Published online by Cambridge University Press: 10 December 2009
Since its first codification in the 1948 Genocide Convention, the international crime of genocide has been almost uniformly defined as the intended destruction, in whole or in part, of a national, ethnic, racial, or religious group, as such, by one of six enumerated means.

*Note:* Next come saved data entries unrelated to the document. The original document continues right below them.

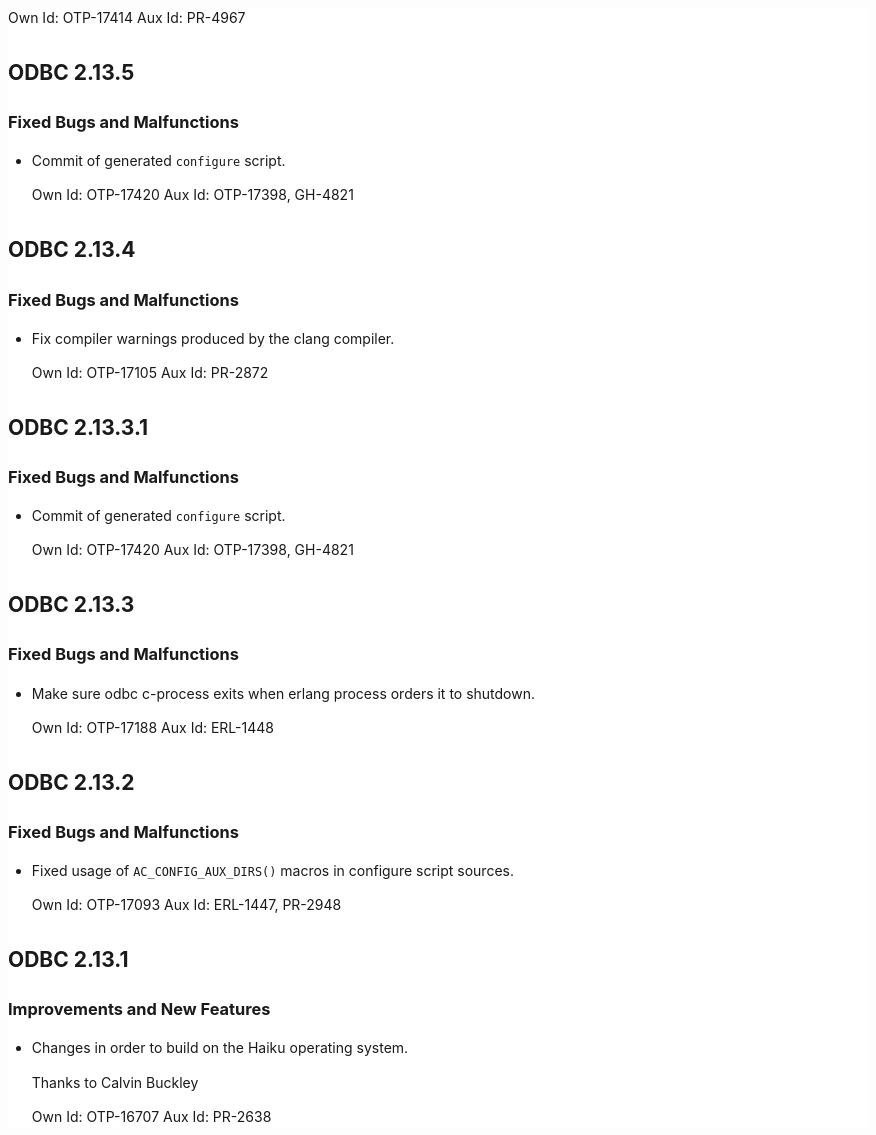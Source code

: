   Own Id: OTP-17414 Aux Id: PR-4967

## ODBC 2.13.5

### Fixed Bugs and Malfunctions

- Commit of generated `configure` script.

  Own Id: OTP-17420 Aux Id: OTP-17398, GH-4821

## ODBC 2.13.4

### Fixed Bugs and Malfunctions

- Fix compiler warnings produced by the clang compiler.

  Own Id: OTP-17105 Aux Id: PR-2872

## ODBC 2.13.3.1

### Fixed Bugs and Malfunctions

- Commit of generated `configure` script.

  Own Id: OTP-17420 Aux Id: OTP-17398, GH-4821

## ODBC 2.13.3

### Fixed Bugs and Malfunctions

- Make sure odbc c-process exits when erlang process orders it to shutdown.

  Own Id: OTP-17188 Aux Id: ERL-1448

## ODBC 2.13.2

### Fixed Bugs and Malfunctions

- Fixed usage of `AC_CONFIG_AUX_DIRS()` macros in configure script sources.

  Own Id: OTP-17093 Aux Id: ERL-1447, PR-2948

## ODBC 2.13.1

### Improvements and New Features

- Changes in order to build on the Haiku operating system.

  Thanks to Calvin Buckley

  Own Id: OTP-16707 Aux Id: PR-2638
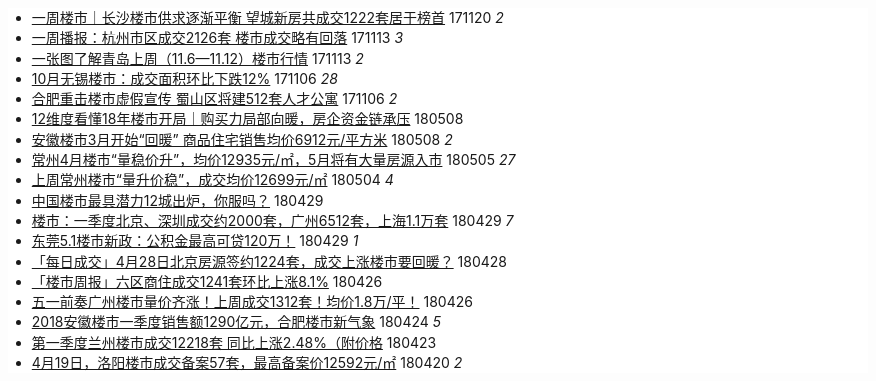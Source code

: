 - [一周楼市｜长沙楼市供求逐渐平衡 望城新房共成交1222套居于榜首](http://jkwz.applinzi.com/ittc/7038091799845930001.html#%E4%B8%80%E5%91%A8%E6%A5%BC%E5%B8%82%EF%BD%9C%E9%95%BF%E6%B2%99%E6%A5%BC%E5%B8%82%E4%BE%9B%E6%B1%82%E9%80%90%E6%B8%90%E5%B9%B3%E8%A1%A1+%E6%9C%9B%E5%9F%8E%E6%96%B0%E6%88%BF%E5%85%B1%E6%88%90%E4%BA%A41222%E5%A5%97%E5%B1%85%E4%BA%8E%E6%A6%9C%E9%A6%96) 171120 *2* 
- [一周播报：杭州市区成交2126套 楼市成交略有回落](http://jkwz.applinzi.com/ittc/7035471215500723217.html#%E4%B8%80%E5%91%A8%E6%92%AD%E6%8A%A5%EF%BC%9A%E6%9D%AD%E5%B7%9E%E5%B8%82%E5%8C%BA%E6%88%90%E4%BA%A42126%E5%A5%97+%E6%A5%BC%E5%B8%82%E6%88%90%E4%BA%A4%E7%95%A5%E6%9C%89%E5%9B%9E%E8%90%BD) 171113 *3* 
- [一张图了解青岛上周（11.6—11.12）楼市行情](http://jkwz.applinzi.com/ittc/7035424347940979729.html#%E4%B8%80%E5%BC%A0%E5%9B%BE%E4%BA%86%E8%A7%A3%E9%9D%92%E5%B2%9B%E4%B8%8A%E5%91%A8%EF%BC%8811.6%E2%80%9411.12%EF%BC%89%E6%A5%BC%E5%B8%82%E8%A1%8C%E6%83%85) 171113 *2* 
- [10月无锡楼市：成交面积环比下跌12%](http://jkwz.applinzi.com/ittc/7032785262369834000.html#10%E6%9C%88%E6%97%A0%E9%94%A1%E6%A5%BC%E5%B8%82%EF%BC%9A%E6%88%90%E4%BA%A4%E9%9D%A2%E7%A7%AF%E7%8E%AF%E6%AF%94%E4%B8%8B%E8%B7%8C12%25) 171106 *28* 
- [合肥重击楼市虚假宣传 蜀山区将建512套人才公寓](http://jkwz.applinzi.com/ittc/7032762727028753424.html#%E5%90%88%E8%82%A5%E9%87%8D%E5%87%BB%E6%A5%BC%E5%B8%82%E8%99%9A%E5%81%87%E5%AE%A3%E4%BC%A0+%E8%9C%80%E5%B1%B1%E5%8C%BA%E5%B0%86%E5%BB%BA512%E5%A5%97%E4%BA%BA%E6%89%8D%E5%85%AC%E5%AF%93) 171106 *2* 
- [12维度看懂18年楼市开局｜购买力局部向暖，房企资金链承压](http://jkwz.applinzi.com/ittc/7100692177011344391.html#12%E7%BB%B4%E5%BA%A6%E7%9C%8B%E6%87%8218%E5%B9%B4%E6%A5%BC%E5%B8%82%E5%BC%80%E5%B1%80%EF%BD%9C%E8%B4%AD%E4%B9%B0%E5%8A%9B%E5%B1%80%E9%83%A8%E5%90%91%E6%9A%96%EF%BC%8C%E6%88%BF%E4%BC%81%E8%B5%84%E9%87%91%E9%93%BE%E6%89%BF%E5%8E%8B) 180508  
- [安徽楼市3月开始“回暖” 商品住宅销售均价6912元/平方米](http://jkwz.applinzi.com/ittc/7100655954259608592.html#%E5%AE%89%E5%BE%BD%E6%A5%BC%E5%B8%823%E6%9C%88%E5%BC%80%E5%A7%8B%E2%80%9C%E5%9B%9E%E6%9A%96%E2%80%9D+%E5%95%86%E5%93%81%E4%BD%8F%E5%AE%85%E9%94%80%E5%94%AE%E5%9D%87%E4%BB%B76912%E5%85%83%2F%E5%B9%B3%E6%96%B9%E7%B1%B3) 180508 *2* 
- [常州4月楼市“量稳价升”，均价12935元/㎡，5月将有大量房源入市](http://jkwz.applinzi.com/ittc/7099661445111481354.html#%E5%B8%B8%E5%B7%9E4%E6%9C%88%E6%A5%BC%E5%B8%82%E2%80%9C%E9%87%8F%E7%A8%B3%E4%BB%B7%E5%8D%87%E2%80%9D%EF%BC%8C%E5%9D%87%E4%BB%B712935%E5%85%83%2F%E3%8E%A1%EF%BC%8C5%E6%9C%88%E5%B0%86%E6%9C%89%E5%A4%A7%E9%87%8F%E6%88%BF%E6%BA%90%E5%85%A5%E5%B8%82) 180505 *27* 
- [上周常州楼市“量升价稳”，成交均价12699元/㎡](http://jkwz.applinzi.com/ittc/7099300413809624071.html#%E4%B8%8A%E5%91%A8%E5%B8%B8%E5%B7%9E%E6%A5%BC%E5%B8%82%E2%80%9C%E9%87%8F%E5%8D%87%E4%BB%B7%E7%A8%B3%E2%80%9D%EF%BC%8C%E6%88%90%E4%BA%A4%E5%9D%87%E4%BB%B712699%E5%85%83%2F%E3%8E%A1) 180504 *4* 
- [中国楼市最具潜力12城出炉，你服吗？](http://jkwz.applinzi.com/ittc/7097499548358542353.html#%E4%B8%AD%E5%9B%BD%E6%A5%BC%E5%B8%82%E6%9C%80%E5%85%B7%E6%BD%9C%E5%8A%9B12%E5%9F%8E%E5%87%BA%E7%82%89%EF%BC%8C%E4%BD%A0%E6%9C%8D%E5%90%97%EF%BC%9F) 180429  
- [楼市：一季度北京、深圳成交约2000套，广州6512套，上海1.1万套](http://jkwz.applinzi.com/ittc/7097383282960499718.html#%E6%A5%BC%E5%B8%82%EF%BC%9A%E4%B8%80%E5%AD%A3%E5%BA%A6%E5%8C%97%E4%BA%AC%E3%80%81%E6%B7%B1%E5%9C%B3%E6%88%90%E4%BA%A4%E7%BA%A62000%E5%A5%97%EF%BC%8C%E5%B9%BF%E5%B7%9E6512%E5%A5%97%EF%BC%8C%E4%B8%8A%E6%B5%B71.1%E4%B8%87%E5%A5%97) 180429 *7* 
- [东莞5.1楼市新政：公积金最高可贷120万！](http://jkwz.applinzi.com/ittc/7097341335952688145.html#%E4%B8%9C%E8%8E%9E5.1%E6%A5%BC%E5%B8%82%E6%96%B0%E6%94%BF%EF%BC%9A%E5%85%AC%E7%A7%AF%E9%87%91%E6%9C%80%E9%AB%98%E5%8F%AF%E8%B4%B7120%E4%B8%87%EF%BC%81) 180429 *1* 
- [「每日成交」4月28日北京房源签约1224套，成交上涨楼市要回暖？](http://jkwz.applinzi.com/ittc/7096957337858475024.html#%E3%80%8C%E6%AF%8F%E6%97%A5%E6%88%90%E4%BA%A4%E3%80%8D4%E6%9C%8828%E6%97%A5%E5%8C%97%E4%BA%AC%E6%88%BF%E6%BA%90%E7%AD%BE%E7%BA%A61224%E5%A5%97%EF%BC%8C%E6%88%90%E4%BA%A4%E4%B8%8A%E6%B6%A8%E6%A5%BC%E5%B8%82%E8%A6%81%E5%9B%9E%E6%9A%96%EF%BC%9F) 180428  
- [「楼市周报」六区商住成交1241套环比上涨8.1%](http://jkwz.applinzi.com/ittc/7096345090593391632.html#%E3%80%8C%E6%A5%BC%E5%B8%82%E5%91%A8%E6%8A%A5%E3%80%8D%E5%85%AD%E5%8C%BA%E5%95%86%E4%BD%8F%E6%88%90%E4%BA%A41241%E5%A5%97%E7%8E%AF%E6%AF%94%E4%B8%8A%E6%B6%A88.1%25) 180426  
- [五一前奏广州楼市量价齐涨！上周成交1312套！均价1.8万/平！](http://jkwz.applinzi.com/ittc/7096306090348381191.html#%E4%BA%94%E4%B8%80%E5%89%8D%E5%A5%8F%E5%B9%BF%E5%B7%9E%E6%A5%BC%E5%B8%82%E9%87%8F%E4%BB%B7%E9%BD%90%E6%B6%A8%EF%BC%81%E4%B8%8A%E5%91%A8%E6%88%90%E4%BA%A41312%E5%A5%97%EF%BC%81%E5%9D%87%E4%BB%B71.8%E4%B8%87%2F%E5%B9%B3%EF%BC%81) 180426  
- [2018安徽楼市一季度销售额1290亿元，合肥楼市新气象](http://jkwz.applinzi.com/ittc/7095584630474540043.html#2018%E5%AE%89%E5%BE%BD%E6%A5%BC%E5%B8%82%E4%B8%80%E5%AD%A3%E5%BA%A6%E9%94%80%E5%94%AE%E9%A2%9D1290%E4%BA%BF%E5%85%83%EF%BC%8C%E5%90%88%E8%82%A5%E6%A5%BC%E5%B8%82%E6%96%B0%E6%B0%94%E8%B1%A1) 180424 *5* 
- [第一季度兰州楼市成交12218套 同比上涨2.48%（附价格](http://jkwz.applinzi.com/ittc/7095218831788344337.html#%E7%AC%AC%E4%B8%80%E5%AD%A3%E5%BA%A6%E5%85%B0%E5%B7%9E%E6%A5%BC%E5%B8%82%E6%88%90%E4%BA%A412218%E5%A5%97+%E5%90%8C%E6%AF%94%E4%B8%8A%E6%B6%A82.48%25%EF%BC%88%E9%99%84%E4%BB%B7%E6%A0%BC) 180423  
- [4月19日，洛阳楼市成交备案57套，最高备案价12592元/㎡](http://jkwz.applinzi.com/ittc/7094076711736181777.html#4%E6%9C%8819%E6%97%A5%EF%BC%8C%E6%B4%9B%E9%98%B3%E6%A5%BC%E5%B8%82%E6%88%90%E4%BA%A4%E5%A4%87%E6%A1%8857%E5%A5%97%EF%BC%8C%E6%9C%80%E9%AB%98%E5%A4%87%E6%A1%88%E4%BB%B712592%E5%85%83%2F%E3%8E%A1) 180420 *2*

Article II of the Convention lists these six means in five subparagraphs, and Article III sets forth a number of associated ‘punishable acts’:
Article II
In the present Convention, genocide means any of the following acts committed with intent to destroy, in whole or in part, a national, ethnical, racial or religious group, as such:
Killing members of the group;
Causing serious bodily or mental harm to members of the group;
Deliberately inflicting on the group conditions of life calculated to bring about its physical destruction in whole or in part;
Imposing measures intended to prevent births within the group;
Forcibly transferring children of the group to another group.
Article III
The following acts shall be punishable:
Genocide;
Conspiracy to commit genocide;
Direct and public incitement to commit genocide;
Attempt to commit genocide;
Complicity in genocide.
All subsequent formulations of the crime in the statutes of international and internationalised tribunals – including those of the ad hoc Tribunals, the International Criminal Court (ICC), the East Timor Special Panels for Serious Crimes (SPSC), the Extraordinary Chambers in the Courts of Cambodia (ECCC), and the Supreme Iraqi Criminal Tribunal (SICT) – essentially replicate the language of Article II.